Exercise directions >>
Check each line of the records below and collect those holding "server".

Records drawn from a dataset

________________

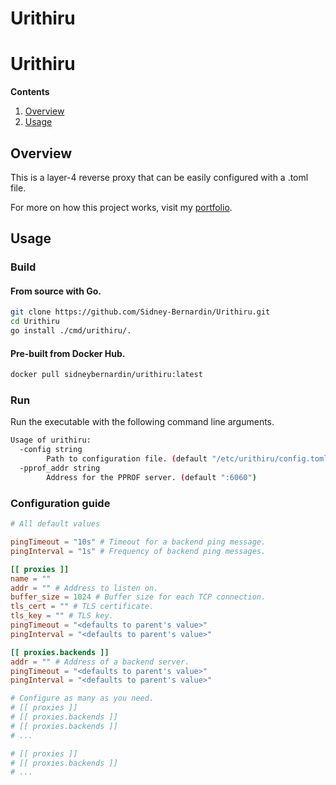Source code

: # Urithiru

# Urithiru

**Contents**
1. [Overview](#overview)
1. [Usage](#usage)

## Overview
This is a layer-4 reverse proxy that can be easily configured with a .toml file.

For more on how this project works, visit my [portfolio](https://sidney-bernardin.github.io/project/?id=urithiru).

## Usage

### Build

#### From source with Go.
```bash
git clone https://github.com/Sidney-Bernardin/Urithiru.git
cd Urithiru
go install ./cmd/urithiru/.
```

#### Pre-built from Docker Hub.
```bash
docker pull sidneybernardin/urithiru:latest
```

### Run
Run the executable with the following command line arguments.
```bash
Usage of urithiru:
  -config string
        Path to configuration file. (default "/etc/urithiru/config.toml")
  -pprof_addr string
        Address for the PPROF server. (default ":6060")
```

### Configuration guide
```toml
# All default values

pingTimeout = "10s" # Timeout for a backend ping message.
pingInterval = "1s" # Frequency of backend ping messages.

[[ proxies ]]
name = ""
addr = "" # Address to listen on.
buffer_size = 1024 # Buffer size for each TCP connection.
tls_cert = "" # TLS certificate.
tls_key = "" # TLS key.
pingTimeout = "<defaults to parent's value>"
pingInterval = "<defaults to parent's value>"

[[ proxies.backends ]]
addr = "" # Address of a backend server.
pingTimeout = "<defaults to parent's value>"
pingInterval = "<defaults to parent's value>"

# Configure as many as you need.
# [[ proxies ]]
# [[ proxies.backends ]]
# [[ proxies.backends ]]
# ...

# [[ proxies ]]
# [[ proxies.backends ]]
# ...
```
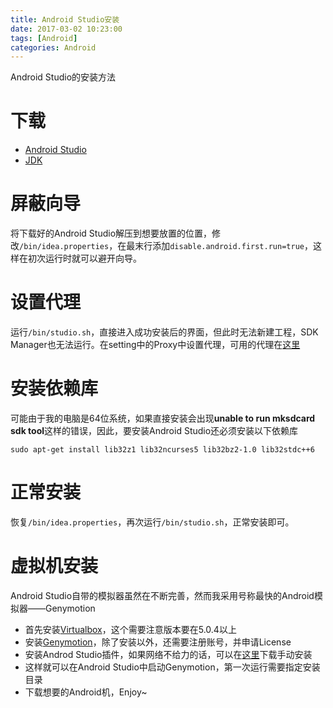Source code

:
 ```yaml
---
title: Android Studio安装
date: 2017-03-02 10:23:00
tags: [Android]
categories: Android
---
```


Android Studio的安装方法
<!-- more -->

# 下载

* [Android Studio](http://tools.android-studio.org/index.php)
* [JDK](http://www.oracle.com/technetwork/java/javase/downloads/index.html)

# 屏蔽向导

将下载好的Android Studio解压到想要放置的位置，修改`/bin/idea.properties`，在最末行添加`disable.android.first.run=true`，这样在初次运行时就可以避开向导。

# 设置代理

运行`/bin/studio.sh`，直接进入成功安装后的界面，但此时无法新建工程，SDK Manager也无法运行。在setting中的Proxy中设置代理，可用的代理在[这里](http://tools.android-studio.org/index.php/proxy)

# 安装依赖库

可能由于我的电脑是64位系统，如果直接安装会出现**unable to run mksdcard sdk tool**这样的错误，因此，要安装Android Studio还必须安装以下依赖库

`sudo apt-get install lib32z1 lib32ncurses5 lib32bz2-1.0 lib32stdc++6`

# 正常安装

恢复`/bin/idea.properties`，再次运行`/bin/studio.sh`，正常安装即可。

# 虚拟机安装

Android Studio自带的模拟器虽然在不断完善，然而我采用号称最快的Android模拟器——Genymotion
- 首先安装[Virtualbox](https://www.virtualbox.org/)，这个需要注意版本要在5.0.4以上
- 安装[Genymotion](https://www.genymotion.com/)，除了安装以外，还需要注册账号，并申请License
- 安装Androd Studio插件，如果网络不给力的话，可以在[这里](https://www.genymotion.com/plugins/)下载手动安装
- 这样就可以在Android Studio中启动Genymotion，第一次运行需要指定安装目录
- 下载想要的Android机，Enjoy~
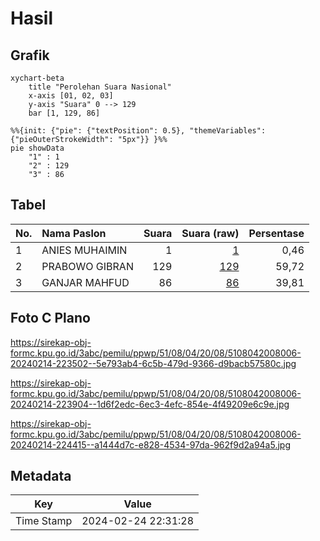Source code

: # Hasil

## Grafik

```mermaid
xychart-beta
    title "Perolehan Suara Nasional"
    x-axis [01, 02, 03]
    y-axis "Suara" 0 --> 129
    bar [1, 129, 86]
```

```mermaid
%%{init: {"pie": {"textPosition": 0.5}, "themeVariables": {"pieOuterStrokeWidth": "5px"}} }%%
pie showData
    "1" : 1
    "2" : 129
    "3" : 86
```

## Tabel

| No. | Nama Paslon    | Suara | Suara (raw) | Persentase |
|:--- |:-------------- | -----:| -----------:| ----------:|
| 1   | ANIES MUHAIMIN | 1     | [1][p-1]    | 0,46       |
| 2   | PRABOWO GIBRAN | 129   | [129][p-2]  | 59,72      |
| 3   | GANJAR MAHFUD  | 86    | [86][p-3]   | 39,81      |


[p-1]: https://github.com/gigit-pemilu/pemilu-2024/blob/main/pilpres/hitung-suara/sub/51-bali/sub/08-buleleng/sub/04-banjar/sub/2008-pedawa/sub/006-tps/sub/paslon-1.txt
[p-2]: https://github.com/gigit-pemilu/pemilu-2024/blob/main/pilpres/hitung-suara/sub/51-bali/sub/08-buleleng/sub/04-banjar/sub/2008-pedawa/sub/006-tps/sub/paslon-2.txt
[p-3]: https://github.com/gigit-pemilu/pemilu-2024/blob/main/pilpres/hitung-suara/sub/51-bali/sub/08-buleleng/sub/04-banjar/sub/2008-pedawa/sub/006-tps/sub/paslon-3.txt

## Foto C Plano

https://sirekap-obj-formc.kpu.go.id/3abc/pemilu/ppwp/51/08/04/20/08/5108042008006-20240214-223502--5e793ab4-6c5b-479d-9366-d9bacb57580c.jpg

https://sirekap-obj-formc.kpu.go.id/3abc/pemilu/ppwp/51/08/04/20/08/5108042008006-20240214-223904--1d6f2edc-6ec3-4efc-854e-4f49209e6c9e.jpg

https://sirekap-obj-formc.kpu.go.id/3abc/pemilu/ppwp/51/08/04/20/08/5108042008006-20240214-224415--a1444d7c-e828-4534-97da-962f9d2a94a5.jpg


## Metadata

| Key        | Value               |
| ---------- | ------------------- |
| Time Stamp | 2024-02-24 22:31:28 |



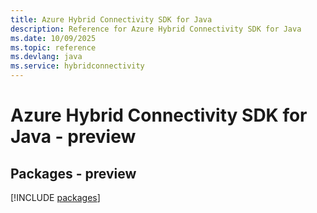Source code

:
 ```yaml
---
title: Azure Hybrid Connectivity SDK for Java
description: Reference for Azure Hybrid Connectivity SDK for Java
ms.date: 10/09/2025
ms.topic: reference
ms.devlang: java
ms.service: hybridconnectivity
---
```

# Azure Hybrid Connectivity SDK for Java - preview
## Packages - preview
[!INCLUDE [packages](hybrid-connectivity-index.md)]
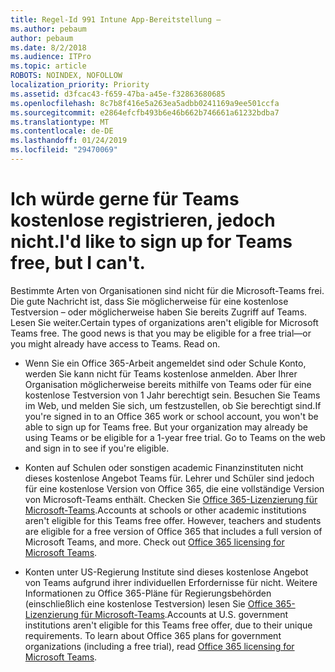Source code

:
 ```yaml
---
title: Regel-Id 991 Intune App-Bereitstellung –
ms.author: pebaum
author: pebaum
ms.date: 8/2/2018
ms.audience: ITPro
ms.topic: article
ROBOTS: NOINDEX, NOFOLLOW
localization_priority: Priority
ms.assetid: d3fcac43-f659-47ba-a45e-f32863680685
ms.openlocfilehash: 8c7b8f416e5a263ea5adbb0241169a9ee501ccfa
ms.sourcegitcommit: e2864efcfb493b6e46b662b746661a61232bdba7
ms.translationtype: MT
ms.contentlocale: de-DE
ms.lasthandoff: 01/24/2019
ms.locfileid: "29470069"
---
```

# <a name="id-like-to-sign-up-for-teams-free-but-i-cant"></a><span data-ttu-id="0c513-102">Ich würde gerne für Teams kostenlose registrieren, jedoch nicht.</span><span class="sxs-lookup"><span data-stu-id="0c513-102">I'd like to sign up for Teams free, but I can't.</span></span>

<span data-ttu-id="0c513-p101">Bestimmte Arten von Organisationen sind nicht für die Microsoft-Teams frei. Die gute Nachricht ist, dass Sie möglicherweise für eine kostenlose Testversion – oder möglicherweise haben Sie bereits Zugriff auf Teams. Lesen Sie weiter.</span><span class="sxs-lookup"><span data-stu-id="0c513-p101">Certain types of organizations aren't eligible for Microsoft Teams free. The good news is that you may be eligible for a free trial—or you might already have access to Teams. Read on.</span></span>
  
- <span data-ttu-id="0c513-p102">Wenn Sie ein Office 365-Arbeit angemeldet sind oder Schule Konto, werden Sie kann nicht für Teams kostenlose anmelden. Aber Ihrer Organisation möglicherweise bereits mithilfe von Teams oder für eine kostenlose Testversion von 1 Jahr berechtigt sein. Besuchen Sie Teams im Web, und melden Sie sich, um festzustellen, ob Sie berechtigt sind.</span><span class="sxs-lookup"><span data-stu-id="0c513-p102">If you're signed in to an Office 365 work or school account, you won't be able to sign up for Teams free. But your organization may already be using Teams or be eligible for a 1-year free trial. Go to Teams on the web and sign in to see if you're eligible.</span></span>
    
- <span data-ttu-id="0c513-p103">Konten auf Schulen oder sonstigen academic Finanzinstituten nicht dieses kostenlose Angebot Teams für. Lehrer und Schüler sind jedoch für eine kostenlose Version von Office 365, die eine vollständige Version von Microsoft-Teams enthält. Checken Sie [Office 365-Lizenzierung für Microsoft-Teams](https://docs.microsoft.com/microsoftteams/office-365-licensing).</span><span class="sxs-lookup"><span data-stu-id="0c513-p103">Accounts at schools or other academic institutions aren't eligible for this Teams free offer. However, teachers and students are eligible for a free version of Office 365 that includes a full version of Microsoft Teams, and more. Check out [Office 365 licensing for Microsoft Teams](https://docs.microsoft.com/microsoftteams/office-365-licensing).</span></span>
    
- <span data-ttu-id="0c513-p104">Konten unter US-Regierung Institute sind dieses kostenlose Angebot von Teams aufgrund ihrer individuellen Erfordernisse für nicht. Weitere Informationen zu Office 365-Pläne für Regierungsbehörden (einschließlich eine kostenlose Testversion) lesen Sie [Office 365-Lizenzierung für Microsoft-Teams](https://docs.microsoft.com/microsoftteams/office-365-licensing).</span><span class="sxs-lookup"><span data-stu-id="0c513-p104">Accounts at U.S. government institutions aren't eligible for this Teams free offer, due to their unique requirements. To learn about Office 365 plans for government organizations (including a free trial), read [Office 365 licensing for Microsoft Teams](https://docs.microsoft.com/microsoftteams/office-365-licensing).</span></span>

________________

Worked solution >>
        Address for the PPROF server. (default ":6060")
addr = "" # Address of a backend server.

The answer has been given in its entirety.